Context: I am new to double-entry accounting, I use GnuCash for my personal family bookkeeping. At the moment, the main goal for me is to keep track of incomes/expenses of our family over time. For this, I am sorting the flow of cash from income accounts to assets (checking/savings accounts credit cards) to the individual expense accounts and generate monthly income vs. expenses reports.
Problem: Following double-entry accounting tutorials, I set up a mortgage loan as a liability account to which monthly installments are paid and interest is handled too. At the moment, the set up is such that every month there is a single transaction withdrawing money from the checking account (Asset) and putting it directly to the mortgage account (Liability), thus decreasing the loan. The problem I have is, that the mortgage installments do not appear on the income/expense reports, since, as set up, the installments are loan repayments, not expenses. However, privately, I want these installments to be included on the monthly expense report, since from our family’s perspective, they behave as such. The idea is to treat mortgage installments similarly to how we treated rent when we did not have a mortgage yet. (also, purely technically, GnuCash seems to refuse to include transactions to liability accounts in the Income/Expense reports)

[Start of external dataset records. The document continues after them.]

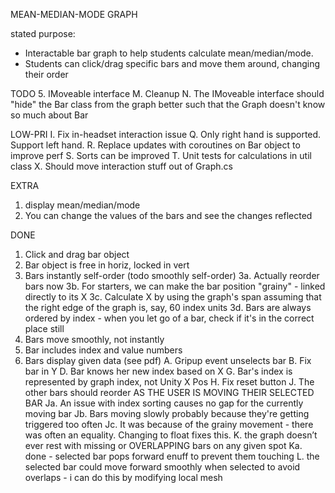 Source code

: MEAN-MEDIAN-MODE GRAPH

stated purpose: 
 - Interactable bar graph to help students calculate mean/median/mode.
 - Students can click/drag specific bars and move them around, changing their order

TODO
 5. IMoveable interface
 M. Cleanup
 N. The IMoveable interface should "hide" the Bar class from the graph better such that the Graph doesn't know so much about Bar

LOW-PRI
 I. Fix in-headset interaction issue
 Q. Only right hand is supported. Support left hand.
 R. Replace updates with coroutines on Bar object to improve perf
 S. Sorts can be improved
 T. Unit tests for calculations in util class
 X. Should move interaction stuff out of Graph.cs
 
EXTRA
 1. display mean/median/mode 
 2. You can change the values of the bars and see the changes reflected

DONE
 1. Click and drag bar object
 2. Bar object is free in horiz, locked in vert
 3. Bars instantly self-order (todo smoothly self-order)
   3a. Actually reorder bars now
   3b. For starters, we can make the bar position "grainy" - linked directly to its X
   3c. Calculate X by using the graph's span assuming that the right edge of the graph is, say, 60 index units
   3d. Bars are always ordered by index - when you let go of a bar, check if it's in the correct place still
 4. Bars move smoothly, not instantly
 6. Bar includes index and value numbers 
 7. Bars display given data (see pdf)
 A. Gripup event unselects bar 
 B. Fix bar in Y
 D. Bar knows her new index based on X
 G. Bar's index is represented by graph index, not Unity X Pos
 H. Fix reset button
 J. The other bars should reorder AS THE USER IS MOVING THEIR SELECTED BAR 
   Ja. An issue with index sorting causes no gap for the currently moving bar
   Jb. Bars moving slowly probably because they're getting triggered too often
   Jc. It was because of the grainy movement - there was often an equality. Changing to float fixes this.
 K. the graph doesn’t ever rest with missing or OVERLAPPING bars on any given spot
   Ka. done - selected bar pops forward enuff to prevent them touching
 L. the selected bar could move forward smoothly when selected to avoid overlaps - i can do this by modifying local mesh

Question: How should I set up the accounts and the transactions so that the 1) balance will be as it should be (no virtual money involved), 2) mortgage loan will be repaid every month as it indeed is in the bank, while at the same time 3) the mortgage installments will appear as expenses too.
I am interested in what are the standard accounting practices. I guess, some companies would like to see their monthly cash flow related to long-term loan repayments/installments also rather as expenses which need to be “earned for” every month.